Мы с досадой и усмешкой воспринимаем уже, что Россия для Запада остается прежде всего страной водки, медведя и загадочной русской души (последним мы обязаны в наибольшей степени Достоевскому), – что же мы все ждем от него признания и похвалы, одновременно всегда готовые обидеться и нагрубить (как я в этой аудитории)?
Мировое признание ФМ – это уже наше (как водка и медведь – мы же уже их не отстаиваем?). Достоевский уже не писатель, а бренд (недавно в той же Казани я видел ресторан «Достоевский»). Он уже, конечно, слон. А мы тут его «водим, как видно, напоказ». Читайте, однако, и следующую строчку: «Известно, что слоны в диковинку у нас…»
И вот ФМ уже больше слона, да и не в диковинку. Хватит хвастаться. Наши мнения затерты нашими же научными званиями, как торосами. «Достоевский, но в меру» – назвал свое эссе Томас Манн. Не помню, что он имел в виду… надеюсь, что это.
Пока я говорю это, до меня начинает доходить смысл моего «арзамасского ужаса»: признание существует лишь у признания! Тавтология – ее механизм. У нас отсутствует самостоятельность суждения, и тогда мы включаем манию, что нами кто-то руководит.
С этим инкогнито мы и начинаем спорить: кто, собственно, приказал, что это так уж хорошо? Форма продолжает борьбу с содержанием, будто они способны существовать отдельно. Но отделить критерий от масштаба, как и масштаб от критерия, не удается. Работает только «равновеликость трагедии», как сказал Платонов о «Медном всаднике». Но «Медный всадник» у нас все еще один. И, как ни крутись, произведение получается либо толще, либо лучше. Потому и «Война и мир» и «ГУЛАГ», что это самые толстые, хотя и полностью художественные произведения. Форма не лучше содержания, и содержание не лучше формы. Форма существует все-таки для того, чтобы скрыть содержание, иначе его не выразишь.

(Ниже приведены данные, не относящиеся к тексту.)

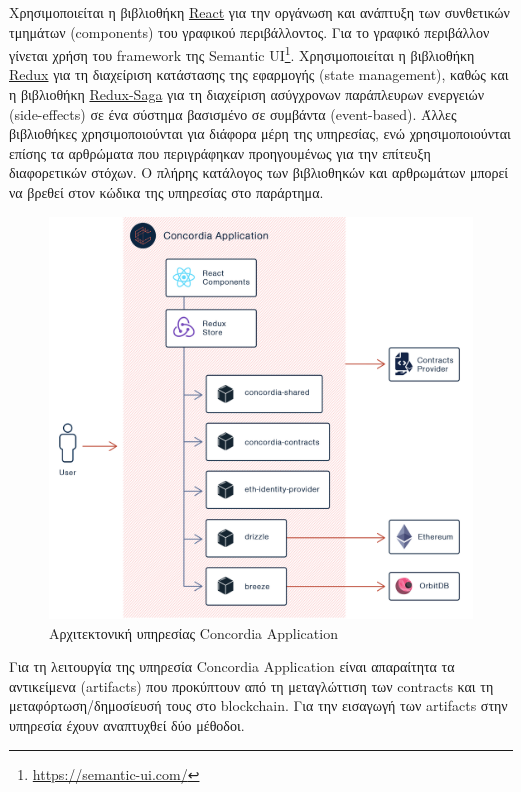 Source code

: Χρησιμοποιείται η βιβλιοθήκη \hyperref[subsection:4-2-2-1-react]{React} για την οργάνωση και ανάπτυξη των συνθετικών τμημάτων (components) του γραφικού περιβάλλοντος. Για το γραφικό περιβάλλον γίνεται χρήση του framework της Semantic UI\footnote{\url{https://semantic-ui.com/}}. Χρησιμοποιείται η βιβλιοθήκη \hyperref[subsection:4-2-2-2-redux]{Redux} για τη διαχείριση κατάστασης της εφαρμογής (state management),
καθώς και η βιβλιοθήκη \hyperref[subsection:4-2-2-3-redux-saga]{Redux-Saga} για τη διαχείριση ασύγχρονων παράπλευρων ενεργειών (side-effects) σε ένα σύστημα βασισμένο σε συμβάντα (event-based). Άλλες βιβλιοθήκες χρησιμοποιούνται για διάφορα μέρη της υπηρεσίας, ενώ χρησιμοποιούνται επίσης τα αρθρώματα που περιγράφηκαν προηγουμένως για την επίτευξη διαφορετικών στόχων. Ο πλήρης κατάλογος των βιβλιοθηκών και αρθρωμάτων μπορεί να βρεθεί στον κώδικα της υπηρεσίας στο παράρτημα. %

\begin{figure}[H]
    \centering
    \includegraphics[width=.9\textwidth]{assets/figures/chapter-4/4.3.architecture-4.3.2.concordia-application-architecture.png}
    \caption{Αρχιτεκτονική υπηρεσίας Concordia Application}
    \label{figure:4-3-concordia-application-architecture}
\end{figure}

Για τη λειτουργία της υπηρεσία Concordia Application είναι απαραίτητα τα αντικείμενα (artifacts) που προκύπτουν από τη μεταγλώττιση των contracts και τη μεταφόρτωση/δημοσίευσή τους στο blockchain. Για την εισαγωγή των artifacts στην υπηρεσία έχουν αναπτυχθεί δύο μέθοδοι.

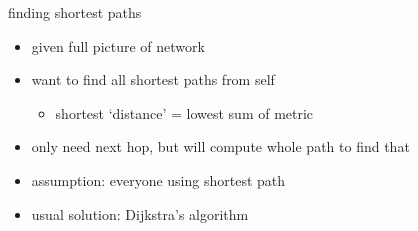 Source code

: \usetikzlibrary{arrows.meta}
\begin{frame}{finding shortest paths}
    \begin{itemize}
    \item given full picture of network
    \item want to find all shortest paths from self 
        \begin{itemize}
        \item shortest `distance' = lowest sum of metric
        \end{itemize}
    \item only need next hop, but will compute whole path to find that
    \item assumption: everyone using shortest path
    \item usual solution: Dijkstra's algorithm
    \end{itemize}
\end{frame}
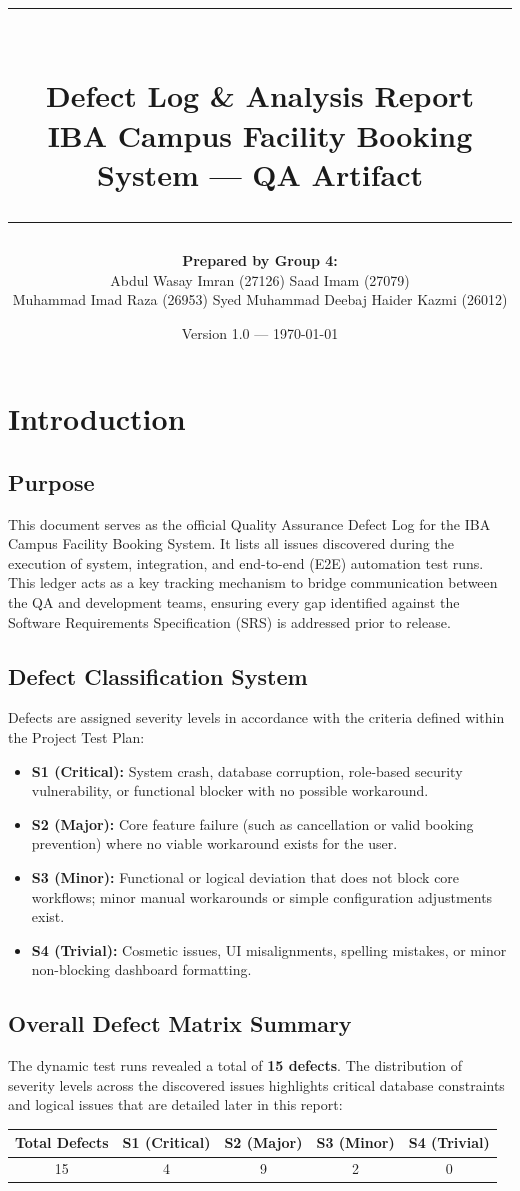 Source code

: \documentclass[11pt,a4paper]{article}
\title{
    \rule{\textwidth}{1.5pt} \\
    \textbf{\Large Defect Log \& Analysis Report} \\
    \large IBA Campus Facility Booking System --- QA Artifact \\
    \rule{\textwidth}{1.5pt}
}
\author{
    \textbf{Prepared by Group 4:} \\
    Abdul Wasay Imran (27126) \quad Saad Imam (27079) \\
    Muhammad Imad Raza (26953) \quad Syed Muhammad Deebaj Haider Kazmi (26012)
}
\date{Version 1.0 --- \today}
\begin{document}
\maketitle
\newpage
\newpage

\section{Introduction}

\subsection{Purpose}
This document serves as the official Quality Assurance Defect Log for the IBA Campus Facility Booking System. It lists all issues discovered during the execution of system, integration, and end-to-end (E2E) automation test runs. This ledger acts as a key tracking mechanism to bridge communication between the QA and development teams, ensuring every gap identified against the Software Requirements Specification (SRS) is addressed prior to release.

\subsection{Defect Classification System}
Defects are assigned severity levels in accordance with the criteria defined within the Project Test Plan:
\begin{itemize}[noitemsep,topsep=3pt]
    \item \textbf{S1 (Critical):} System crash, database corruption, role-based security vulnerability, or functional blocker with no possible workaround.
    \item \textbf{S2 (Major):} Core feature failure (such as cancellation or valid booking prevention) where no viable workaround exists for the user.
    \item \textbf{S3 (Minor):} Functional or logical deviation that does not block core workflows; minor manual workarounds or simple configuration adjustments exist.
    \item \textbf{S4 (Trivial):} Cosmetic issues, UI misalignments, spelling mistakes, or minor non-blocking dashboard formatting.
\end{itemize}

\subsection{Overall Defect Matrix Summary}
The dynamic test runs revealed a total of \textbf{15 defects}. The distribution of severity levels across the discovered issues highlights critical database constraints and logical issues that are detailed later in this report:
\begin{center}
\begin{tabular}{@{}ccccc@{}}
\toprule
\textbf{Total Defects} & \textbf{S1 (Critical)} & \textbf{S2 (Major)} & \textbf{S3 (Minor)} & \textbf{S4 (Trivial)} \\ \midrule
15 & 4 & 9 & 2 & 0 \\ \bottomrule
\end{tabular}
\end{center}
\end{document}
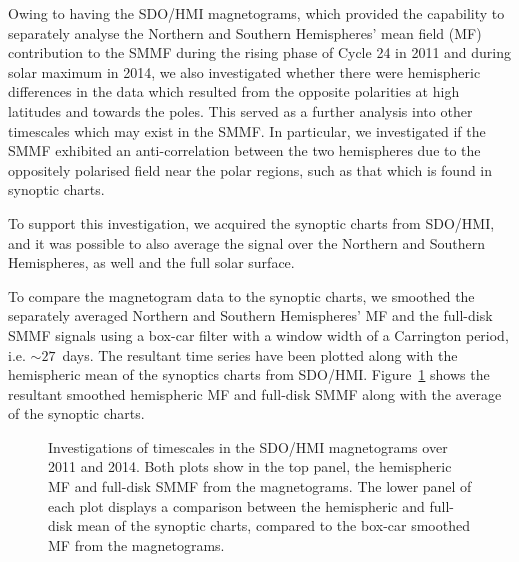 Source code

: Owing to having the SDO/HMI magnetograms, which provided the capability to separately analyse the Northern and Southern Hemispheres' mean field (MF) contribution to the SMMF during the rising phase of Cycle 24 in 2011 and during solar maximum in 2014, we also investigated whether there were hemispheric differences in the data which resulted from the opposite polarities at high latitudes and towards the poles. This served as a further analysis into other timescales which may exist in the SMMF. In particular, we investigated if the SMMF exhibited an anti-correlation between the two hemispheres due to the oppositely polarised field near the polar regions, such as that which is found in synoptic charts.

To support this investigation, we acquired the synoptic charts from SDO/HMI, and it was possible to also average the signal over the Northern and Southern Hemispheres, as well and the full solar surface.

To compare the magnetogram data to the synoptic charts, we smoothed the separately averaged Northern and Southern Hemispheres' MF and the full-disk SMMF signals using a box-car filter with a window width of a Carrington period, i.e. $\sim 27$~days. The resultant time series have been plotted along with the hemispheric mean of the synoptics charts from SDO/HMI. Figure~\ref{fig:HMI_MF_vs_synoptics} shows the resultant smoothed hemispheric MF and full-disk SMMF along with the average of the synoptic charts.

\begin{figure}[!ht]
	\centering
	\qquad
	\caption{Investigations of timescales in the SDO/HMI magnetograms over 2011 and 2014. Both plots show in the top panel, the hemispheric MF and full-disk SMMF from the magnetograms. The lower panel of each plot displays a comparison between the hemispheric and full-disk mean of the synoptic charts, compared to the box-car smoothed MF from the magnetograms.}
	\label{fig:HMI_MF_vs_synoptics}
\end{figure}

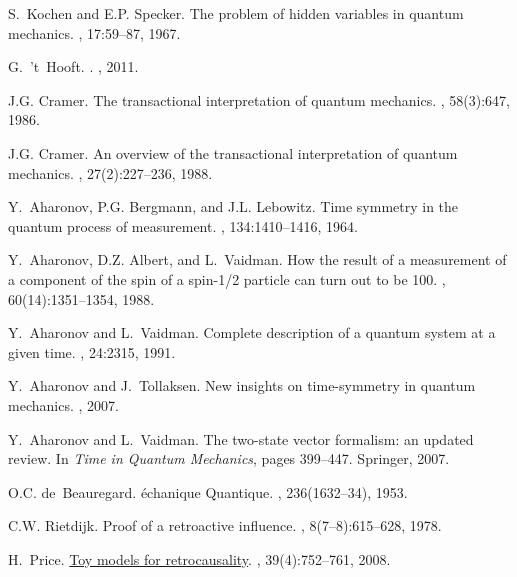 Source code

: \documentclass[11pt]{amsart}
\theoremstyle{definition}
\theoremstyle{plain}
\begin{document}
\begin{thebibliography}{10}
S.~Kochen and E.P. Specker.
\newblock The problem of hidden variables in quantum mechanics.
, 17:59--87, 1967.

G.~'t~Hooft.
.
, 2011.

J.G. Cramer.
\newblock The transactional interpretation of quantum mechanics.
, 58(3):647, 1986.

J.G. Cramer.
\newblock An overview of the transactional interpretation of quantum mechanics.
, 27(2):227--236, 1988.

Y.~Aharonov, P.G. Bergmann, and J.L. Lebowitz.
\newblock Time symmetry in the quantum process of measurement.
, 134:1410--1416, 1964.

Y.~Aharonov, D.Z. Albert, and L.~Vaidman.
\newblock How the result of a measurement of a component of the spin of a
  spin-1/2 particle can turn out to be 100.
, 60(14):1351--1354, 1988.

Y.~Aharonov and L.~Vaidman.
\newblock Complete description of a quantum system at a given time.
, 24:2315, 1991.

Y.~Aharonov and J.~Tollaksen.
\newblock New insights on time-symmetry in quantum mechanics.
, 2007.

Y.~Aharonov and L.~Vaidman.
\newblock The two-state vector formalism: an updated review.
\newblock In {\em Time in Quantum Mechanics}, pages 399--447. Springer, 2007.

O.C. de~Beauregard.
\'e{}chanique {Q}uantique.
, 236(1632--34), 1953.

C.W. Rietdijk.
\newblock Proof of a retroactive influence.
, 8(7--8):615--628, 1978.

H.~Price.
\newblock \href{http://philsci-archive.pitt.edu/3906/1/Helsinki.pdf}{Toy models
  for retrocausality}.
,
  39(4):752--761, 2008.


\end{thebibliography}
\end{document}
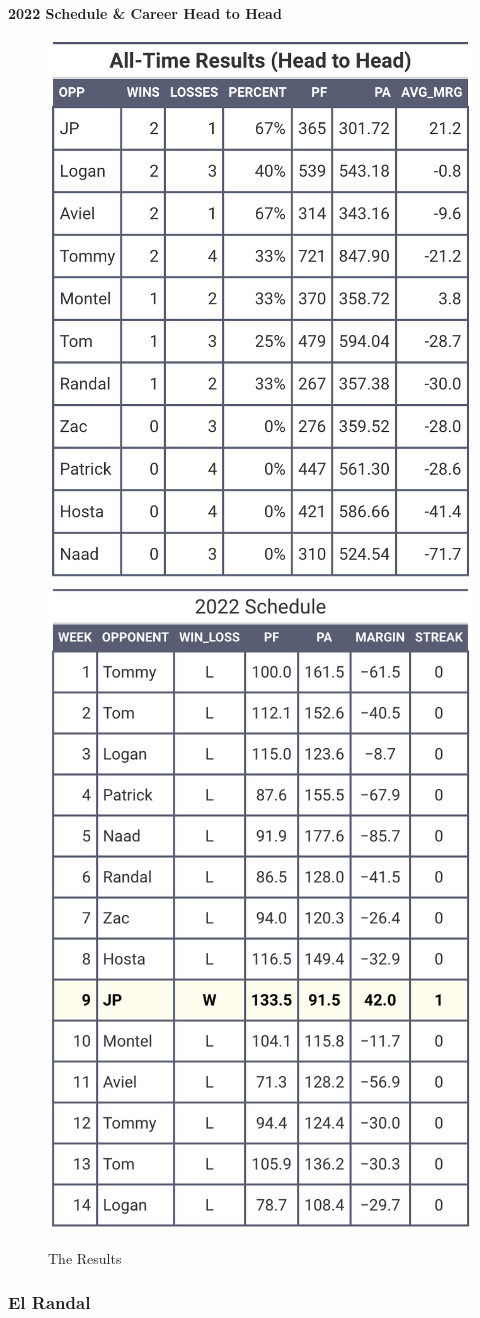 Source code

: \documentclass[
]{article}
\begin{document}
\textbf{2022 Schedule \& Career Head to Head}

\begin{figure}
\includegraphics[width=0.5\linewidth,height=0.5\textheight]{output/headtohead/Conor_head_to_head} \includegraphics[width=0.5\linewidth,height=0.5\textheight]{output/py_schedule/season_results_Conor} \caption{The Results}\label{fig:unnamed-chunk-28}
\end{figure}

\hypertarget{el-randal}{%
\subsubsection{El Randal}\label{el-randal}}
\end{document}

Одно лишь содержание становится массой слов, в лучшем случае информацией, и ничего не выражает. Но и содержание испарится, если оно искушаемо формой. Феномен Достоевского в том, что он в лоб искал разрешения этого противоречия. Думаю, что настоящее национальное признание Достоевского будет состоять в том, что мы перестанем все списывать на муки совести и загадку русской души. Это и есть новый поворот национальной русской идеи.
И вот где я найду наконец критерий. Неоднократно разбирая по камушку пресловутый «Памятник» Пушкина, я умудрился не обратить внимания на то, что ставит сам он себе в заслугу. Вовсе не достижения в поэзии (что неоднократно воспроизводилось в традиции Горация), а… «милость к падшим призывал». Совсем не так просто, как слышится.
У ФМ это, бесспорно, его «Мертвый дом» и два романа следом. Потом он, набирая могучую инерцию, все чаще требует этой милости от других, чем имеет сам, то есть так или иначе стремится к власти, перечеркивая свободу другого. Нельзя быть властителем дум – это уже не мысль, а одеревеневшая идея, орудие. Не хочу, чтобы Достоевский так уж подходил Египту или Пакистану, хотя там слоны и менее «в диковинку».
Хочу, чтобы мы стали его читателями, а не персонажами.